> [BRIEF] Your copy of the data should match it exactly, except that the pictures are gone.
********
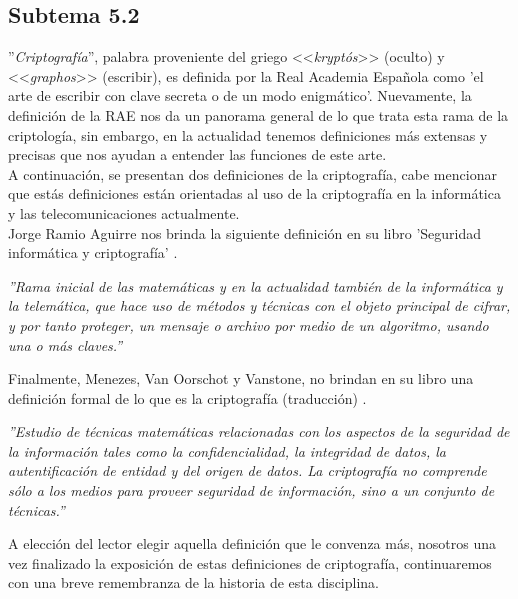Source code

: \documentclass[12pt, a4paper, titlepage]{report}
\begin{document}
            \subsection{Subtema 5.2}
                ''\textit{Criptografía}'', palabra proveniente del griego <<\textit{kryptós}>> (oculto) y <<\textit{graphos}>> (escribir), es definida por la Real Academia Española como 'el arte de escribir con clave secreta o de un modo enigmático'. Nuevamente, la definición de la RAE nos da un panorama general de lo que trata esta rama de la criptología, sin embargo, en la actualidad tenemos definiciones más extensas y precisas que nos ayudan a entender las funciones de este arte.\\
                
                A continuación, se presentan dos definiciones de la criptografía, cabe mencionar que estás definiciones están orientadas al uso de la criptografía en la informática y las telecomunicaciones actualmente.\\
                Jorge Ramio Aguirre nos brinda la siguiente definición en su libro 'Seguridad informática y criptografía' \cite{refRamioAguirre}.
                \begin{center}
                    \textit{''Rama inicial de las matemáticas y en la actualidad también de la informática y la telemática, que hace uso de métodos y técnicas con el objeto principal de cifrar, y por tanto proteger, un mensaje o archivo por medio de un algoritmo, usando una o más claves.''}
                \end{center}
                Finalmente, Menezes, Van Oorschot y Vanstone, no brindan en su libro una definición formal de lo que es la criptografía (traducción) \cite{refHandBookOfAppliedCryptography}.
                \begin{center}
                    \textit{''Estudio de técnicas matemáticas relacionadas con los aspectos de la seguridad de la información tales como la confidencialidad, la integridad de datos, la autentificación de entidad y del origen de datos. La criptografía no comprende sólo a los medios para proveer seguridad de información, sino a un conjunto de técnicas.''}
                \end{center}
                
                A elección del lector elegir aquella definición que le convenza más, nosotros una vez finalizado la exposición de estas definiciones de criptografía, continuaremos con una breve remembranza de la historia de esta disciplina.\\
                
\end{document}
********
> [TASK SOLUTION]
Source code

: \documentclass[12pt, a4paper, titlepage]{report}
\begin{document}
            \subsection{Subtema 5.2}
                ''\textit{Criptografía}'', palabra proveniente del griego <<\textit{kryptós}>> (oculto) y <<\textit{graphos}>> (escribir), es definida por la Real Academia Española como 'el arte de escribir con clave secreta o de un modo enigmático'. Nuevamente, la definición de la RAE nos da un panorama general de lo que trata esta rama de la criptología, sin embargo, en la actualidad tenemos definiciones más extensas y precisas que nos ayudan a entender las funciones de este arte.\\
                
                A continuación, se presentan dos definiciones de la criptografía, cabe mencionar que estás definiciones están orientadas al uso de la criptografía en la informática y las telecomunicaciones actualmente.\\
                Jorge Ramio Aguirre nos brinda la siguiente definición en su libro 'Seguridad informática y criptografía' \cite{refRamioAguirre}.
                \begin{center}
                    \textit{''Rama inicial de las matemáticas y en la actualidad también de la informática y la telemática, que hace uso de métodos y técnicas con el objeto principal de cifrar, y por tanto proteger, un mensaje o archivo por medio de un algoritmo, usando una o más claves.''}
                \end{center}
                Finalmente, Menezes, Van Oorschot y Vanstone, no brindan en su libro una definición formal de lo que es la criptografía (traducción) \cite{refHandBookOfAppliedCryptography}.
                \begin{center}
                    \textit{''Estudio de técnicas matemáticas relacionadas con los aspectos de la seguridad de la información tales como la confidencialidad, la integridad de datos, la autentificación de entidad y del origen de datos. La criptografía no comprende sólo a los medios para proveer seguridad de información, sino a un conjunto de técnicas.''}
                \end{center}
                
                A elección del lector elegir aquella definición que le convenza más, nosotros una vez finalizado la exposición de estas definiciones de criptografía, continuaremos con una breve remembranza de la historia de esta disciplina.\\
                
\end{document}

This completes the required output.